El silencio administrativo no es neutral. Cuando un expediente no avanza, cuando una respuesta se posterga o cuando una decisión se dilata en el tiempo, no se está evitando decidir, se está tomando una decisión por omisión. Y esa decisión, aunque no quede documentada en una resolución, impacta directamente a quienes esperan una respuesta.
En la práctica, el silencio genera incertidumbre, frena proyectos y debilita la confianza en las instituciones. Para el ciudadano, la diferencia entre una negativa clara y la ausencia de respuesta es significativa. Una decisión, aunque no sea favorable, permite actuar, replantear o buscar alternativas. El silencio, en cambio, paraliza.
En muchos casos, esta dinámica no responde a una mala intención, sino a procesos poco claros, falta de coordinación o temor a asumir responsabilidades. Sin embargo, el efecto es el mismo: los asuntos se detienen y las soluciones no llegan.

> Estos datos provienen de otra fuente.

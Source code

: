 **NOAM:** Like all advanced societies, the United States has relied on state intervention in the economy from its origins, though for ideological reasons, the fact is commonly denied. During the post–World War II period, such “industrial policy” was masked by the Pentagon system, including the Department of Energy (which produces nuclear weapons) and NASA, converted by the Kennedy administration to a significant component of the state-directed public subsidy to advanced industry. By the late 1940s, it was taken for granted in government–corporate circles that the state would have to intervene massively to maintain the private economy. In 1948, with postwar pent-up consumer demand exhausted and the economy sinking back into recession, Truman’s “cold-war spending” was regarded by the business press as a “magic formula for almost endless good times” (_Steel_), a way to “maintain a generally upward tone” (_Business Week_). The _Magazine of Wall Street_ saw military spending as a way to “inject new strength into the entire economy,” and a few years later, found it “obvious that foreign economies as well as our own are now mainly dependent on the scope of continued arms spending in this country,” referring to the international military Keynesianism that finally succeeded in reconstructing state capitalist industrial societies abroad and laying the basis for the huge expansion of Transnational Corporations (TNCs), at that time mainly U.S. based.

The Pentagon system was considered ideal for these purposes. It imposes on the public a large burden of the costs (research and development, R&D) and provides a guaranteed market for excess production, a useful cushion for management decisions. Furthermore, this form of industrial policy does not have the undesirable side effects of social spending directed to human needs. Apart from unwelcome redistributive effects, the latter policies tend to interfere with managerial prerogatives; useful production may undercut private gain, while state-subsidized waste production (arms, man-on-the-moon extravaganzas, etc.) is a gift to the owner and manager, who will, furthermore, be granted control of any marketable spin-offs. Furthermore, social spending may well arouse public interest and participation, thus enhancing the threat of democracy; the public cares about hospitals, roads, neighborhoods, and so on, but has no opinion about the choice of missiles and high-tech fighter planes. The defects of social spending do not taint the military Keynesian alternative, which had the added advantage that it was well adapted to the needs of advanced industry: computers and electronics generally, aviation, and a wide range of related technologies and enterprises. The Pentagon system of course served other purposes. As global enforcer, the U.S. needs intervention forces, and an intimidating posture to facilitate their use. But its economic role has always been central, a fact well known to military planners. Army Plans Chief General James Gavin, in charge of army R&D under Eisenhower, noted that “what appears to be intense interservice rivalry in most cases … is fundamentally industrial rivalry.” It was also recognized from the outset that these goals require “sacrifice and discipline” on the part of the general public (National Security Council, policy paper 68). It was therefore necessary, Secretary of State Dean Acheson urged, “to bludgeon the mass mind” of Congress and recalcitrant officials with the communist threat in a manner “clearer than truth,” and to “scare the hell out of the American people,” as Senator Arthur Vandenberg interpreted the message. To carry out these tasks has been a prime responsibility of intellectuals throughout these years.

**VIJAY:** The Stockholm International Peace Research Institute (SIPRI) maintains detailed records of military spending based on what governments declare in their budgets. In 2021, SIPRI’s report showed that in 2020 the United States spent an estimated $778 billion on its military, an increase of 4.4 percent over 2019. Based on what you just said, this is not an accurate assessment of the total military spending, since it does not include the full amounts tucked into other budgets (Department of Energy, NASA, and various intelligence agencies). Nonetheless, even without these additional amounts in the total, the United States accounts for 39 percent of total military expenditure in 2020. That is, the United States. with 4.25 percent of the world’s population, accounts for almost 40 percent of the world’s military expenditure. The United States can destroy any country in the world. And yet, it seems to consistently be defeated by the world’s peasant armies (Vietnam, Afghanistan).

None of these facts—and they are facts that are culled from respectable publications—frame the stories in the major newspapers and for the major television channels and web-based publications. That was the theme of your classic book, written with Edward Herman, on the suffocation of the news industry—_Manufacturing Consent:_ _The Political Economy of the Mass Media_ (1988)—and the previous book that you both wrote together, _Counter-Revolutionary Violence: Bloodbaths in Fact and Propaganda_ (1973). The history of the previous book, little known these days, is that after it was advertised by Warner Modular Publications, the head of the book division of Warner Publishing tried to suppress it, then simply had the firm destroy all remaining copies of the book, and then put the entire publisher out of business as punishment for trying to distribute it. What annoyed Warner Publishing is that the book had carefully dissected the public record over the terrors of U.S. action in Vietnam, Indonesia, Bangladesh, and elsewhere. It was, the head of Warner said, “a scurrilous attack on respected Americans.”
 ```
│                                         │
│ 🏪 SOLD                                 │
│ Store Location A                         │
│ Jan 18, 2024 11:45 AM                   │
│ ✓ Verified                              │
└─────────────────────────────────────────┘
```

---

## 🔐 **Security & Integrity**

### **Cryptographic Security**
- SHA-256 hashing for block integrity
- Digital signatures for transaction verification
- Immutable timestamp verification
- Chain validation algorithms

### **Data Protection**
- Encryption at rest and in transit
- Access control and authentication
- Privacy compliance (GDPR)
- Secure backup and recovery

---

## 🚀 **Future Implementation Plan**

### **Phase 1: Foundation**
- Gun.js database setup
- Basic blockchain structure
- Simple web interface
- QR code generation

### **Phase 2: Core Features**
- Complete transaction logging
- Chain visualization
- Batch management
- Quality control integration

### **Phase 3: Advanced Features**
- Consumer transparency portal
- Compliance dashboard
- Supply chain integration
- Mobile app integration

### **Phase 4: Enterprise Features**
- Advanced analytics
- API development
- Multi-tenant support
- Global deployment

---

Un Estado eficiente no es aquel que evita decisiones complejas, sino el que las enfrenta dentro de un marco institucional claro, con criterios definidos y en tiempos razonables. Decidir implica asumir responsabilidad, pero también permite que el sistema funcione, que los procesos avancen y que los ciudadanos reciban respuestas.

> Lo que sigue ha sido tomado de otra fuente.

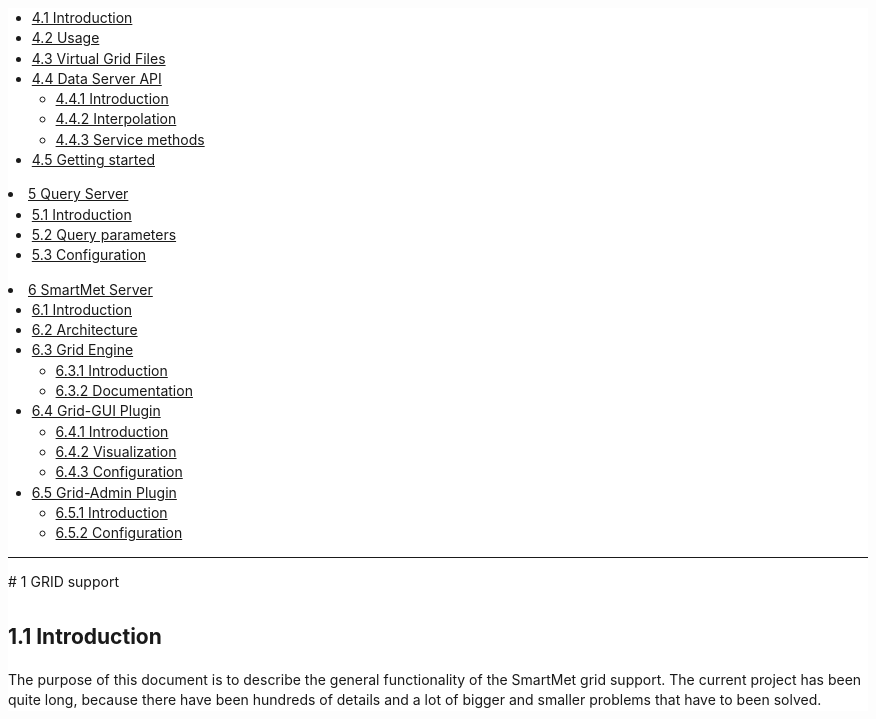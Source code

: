   <ul>
    <li><a href="#chapter-4-1">4.1 Introduction</a>
    <li><a href="#chapter-4-2">4.2 Usage</a>
    <li><a href="#chapter-4-3">4.3 Virtual Grid Files</a>
    <li><a href="#chapter-4-5">4.4 Data Server API</a>
    <ul>
      <li><a href="#chapter-4-4-1">4.4.1 Introduction</a>
      <li><a href="#chapter-4-4-2">4.4.2 Interpolation</a>
      <li><a href="#chapter-4-4-3">4.4.3 Service methods</a>
    </ul>
    <li><a href="#chapter-4-5">4.5 Getting started</a>
  </ul>
  <li><a href="#chapter-5">5 Query Server</a>
  <ul>
    <li><a href="#chapter-5-1">5.1 Introduction</a>
    <li><a href="#chapter-5-2">5.2 Query parameters</a>
    <li><a href="#chapter-5-3">5.3 Configuration</a>
  </ul>
  <li><a href="#chapter-6">6 SmartMet Server</a>
  <ul>
    <li><a href="#chapter-6-1">6.1 Introduction</a>
    <li><a href="#chapter-6-2">6.2 Architecture</a>
    <li><a href="#chapter-6-3">6.3 Grid Engine</a>
    <ul>
      <li><a href="#chapter-6-3-1">6.3.1 Introduction</a>
      <li><a href="#chapter-6-3-2">6.3.2 Documentation</a>
    </ul>
    <li><a href="#chapter-6-4">6.4 Grid-GUI Plugin</a>
    <ul>
      <li><a href="#chapter-6-4-1">6.4.1 Introduction</a>
      <li><a href="#chapter-6-4-2">6.4.2 Visualization</a>
      <li><a href="#chapter-6-4-3">6.4.3 Configuration</a>
    </ul>
    <li><a href="#chapter-6-5">6.5 Grid-Admin Plugin</a>
    <ul>
      <li><a href="#chapter-6-5-1">6.5.1 Introduction</a>
      <li><a href="#chapter-6-5-2">6.5.2 Configuration</a>
    </ul>
  </ul>
</ul>

<hr/>
# <span id="chapter-1"></span>1 GRID support

## <span id="chapter-1-1"></span>1.1 Introduction

The purpose of this document is to describe the general functionality of the SmartMet grid support. The current project has been quite long, because there have been hundreds of details and a lot of bigger and smaller problems that have to been solved.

Fortalecer la gestión pública pasa por entender que el tiempo también es un factor de decisión. Establecer plazos claros, definir competencias y promover una cultura de respuesta oportuna y clara no solo mejora la eficiencia, sino que también construye confianza.
En última instancia, gobernar no es solo actuar cuando es conveniente, sino también responder cuando corresponde. Porque en el Estado, incluso el silencio es una forma de decidir, y tiene consecuencias. Y entender eso es parte esencial de una gestión pública responsable.